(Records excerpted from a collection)
* * * * * * * * *

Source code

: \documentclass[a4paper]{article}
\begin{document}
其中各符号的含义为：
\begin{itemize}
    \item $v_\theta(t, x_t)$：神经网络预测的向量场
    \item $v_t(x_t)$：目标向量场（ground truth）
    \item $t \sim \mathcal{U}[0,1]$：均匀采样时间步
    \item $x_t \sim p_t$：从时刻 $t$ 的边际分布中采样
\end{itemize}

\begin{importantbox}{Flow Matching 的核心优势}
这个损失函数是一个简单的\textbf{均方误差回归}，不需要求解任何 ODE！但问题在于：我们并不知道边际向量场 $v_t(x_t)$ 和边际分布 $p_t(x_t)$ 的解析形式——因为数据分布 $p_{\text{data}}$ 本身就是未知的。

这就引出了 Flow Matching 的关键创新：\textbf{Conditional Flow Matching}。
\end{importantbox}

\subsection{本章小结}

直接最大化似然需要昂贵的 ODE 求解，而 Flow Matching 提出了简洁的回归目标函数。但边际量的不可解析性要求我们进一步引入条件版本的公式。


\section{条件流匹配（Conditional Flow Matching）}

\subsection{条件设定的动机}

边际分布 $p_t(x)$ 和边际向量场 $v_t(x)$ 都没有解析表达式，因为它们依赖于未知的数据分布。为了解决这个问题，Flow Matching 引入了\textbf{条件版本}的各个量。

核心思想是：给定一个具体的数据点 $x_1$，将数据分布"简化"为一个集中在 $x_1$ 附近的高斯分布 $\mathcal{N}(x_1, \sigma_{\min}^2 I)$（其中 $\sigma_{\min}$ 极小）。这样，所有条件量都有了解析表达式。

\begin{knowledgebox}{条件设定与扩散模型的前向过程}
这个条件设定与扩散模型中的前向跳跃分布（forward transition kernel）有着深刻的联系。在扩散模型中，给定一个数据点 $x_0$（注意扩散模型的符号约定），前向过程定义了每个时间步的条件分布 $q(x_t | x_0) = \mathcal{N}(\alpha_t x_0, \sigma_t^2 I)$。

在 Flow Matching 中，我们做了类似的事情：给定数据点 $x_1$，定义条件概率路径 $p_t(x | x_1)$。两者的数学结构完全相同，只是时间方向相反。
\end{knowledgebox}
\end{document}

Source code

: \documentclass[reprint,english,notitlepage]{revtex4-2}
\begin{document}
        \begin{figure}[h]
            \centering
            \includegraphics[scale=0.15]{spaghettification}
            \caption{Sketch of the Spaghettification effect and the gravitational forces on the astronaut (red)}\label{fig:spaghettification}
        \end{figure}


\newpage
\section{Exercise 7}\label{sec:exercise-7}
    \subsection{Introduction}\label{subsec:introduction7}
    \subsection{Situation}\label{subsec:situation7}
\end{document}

* * * * * * * * *

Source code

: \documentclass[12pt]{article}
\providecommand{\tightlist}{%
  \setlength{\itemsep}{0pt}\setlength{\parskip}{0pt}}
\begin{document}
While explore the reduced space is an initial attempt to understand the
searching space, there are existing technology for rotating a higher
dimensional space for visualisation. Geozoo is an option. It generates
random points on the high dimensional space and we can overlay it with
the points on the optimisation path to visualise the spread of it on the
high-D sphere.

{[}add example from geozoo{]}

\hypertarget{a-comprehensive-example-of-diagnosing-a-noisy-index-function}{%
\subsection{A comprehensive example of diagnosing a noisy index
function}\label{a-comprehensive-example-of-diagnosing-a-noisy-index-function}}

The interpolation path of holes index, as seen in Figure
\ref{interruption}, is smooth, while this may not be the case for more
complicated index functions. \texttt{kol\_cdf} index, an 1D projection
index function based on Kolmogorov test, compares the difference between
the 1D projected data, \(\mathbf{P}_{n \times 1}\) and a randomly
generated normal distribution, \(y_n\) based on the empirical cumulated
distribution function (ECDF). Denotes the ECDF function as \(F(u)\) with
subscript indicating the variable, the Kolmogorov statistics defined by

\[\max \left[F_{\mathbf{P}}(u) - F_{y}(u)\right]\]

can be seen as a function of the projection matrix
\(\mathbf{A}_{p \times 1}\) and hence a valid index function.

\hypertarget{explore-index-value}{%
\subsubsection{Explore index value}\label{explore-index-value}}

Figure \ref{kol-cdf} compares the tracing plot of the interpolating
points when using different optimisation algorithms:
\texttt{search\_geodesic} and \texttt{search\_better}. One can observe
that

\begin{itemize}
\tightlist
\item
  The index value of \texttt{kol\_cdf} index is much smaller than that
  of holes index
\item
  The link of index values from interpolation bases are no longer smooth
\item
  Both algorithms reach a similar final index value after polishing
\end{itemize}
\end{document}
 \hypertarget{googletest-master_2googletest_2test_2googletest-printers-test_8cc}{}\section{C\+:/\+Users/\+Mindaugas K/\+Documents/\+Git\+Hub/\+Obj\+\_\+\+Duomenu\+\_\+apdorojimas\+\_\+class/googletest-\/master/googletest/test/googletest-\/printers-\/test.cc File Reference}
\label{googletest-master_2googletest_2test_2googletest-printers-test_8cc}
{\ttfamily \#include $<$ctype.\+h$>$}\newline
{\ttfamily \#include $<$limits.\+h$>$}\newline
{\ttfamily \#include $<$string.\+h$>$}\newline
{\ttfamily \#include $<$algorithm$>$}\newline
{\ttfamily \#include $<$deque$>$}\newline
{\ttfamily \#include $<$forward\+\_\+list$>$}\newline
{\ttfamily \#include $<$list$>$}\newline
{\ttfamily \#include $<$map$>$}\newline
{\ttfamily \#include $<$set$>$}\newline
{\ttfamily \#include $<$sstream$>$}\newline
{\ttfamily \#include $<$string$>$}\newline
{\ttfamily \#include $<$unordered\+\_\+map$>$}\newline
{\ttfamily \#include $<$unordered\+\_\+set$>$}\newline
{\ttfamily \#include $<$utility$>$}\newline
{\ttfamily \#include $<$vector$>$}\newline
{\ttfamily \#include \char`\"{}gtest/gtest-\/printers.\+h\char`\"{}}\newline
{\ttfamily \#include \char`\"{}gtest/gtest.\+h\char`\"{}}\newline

* * * * * * * * *

#### [Work instructions]
Search the data above for the string "projection" and report each line that holds it.

#### [Solution]
complicated index functions. \texttt{kol\_cdf} index, an 1D projection
can be seen as a function of the projection matrix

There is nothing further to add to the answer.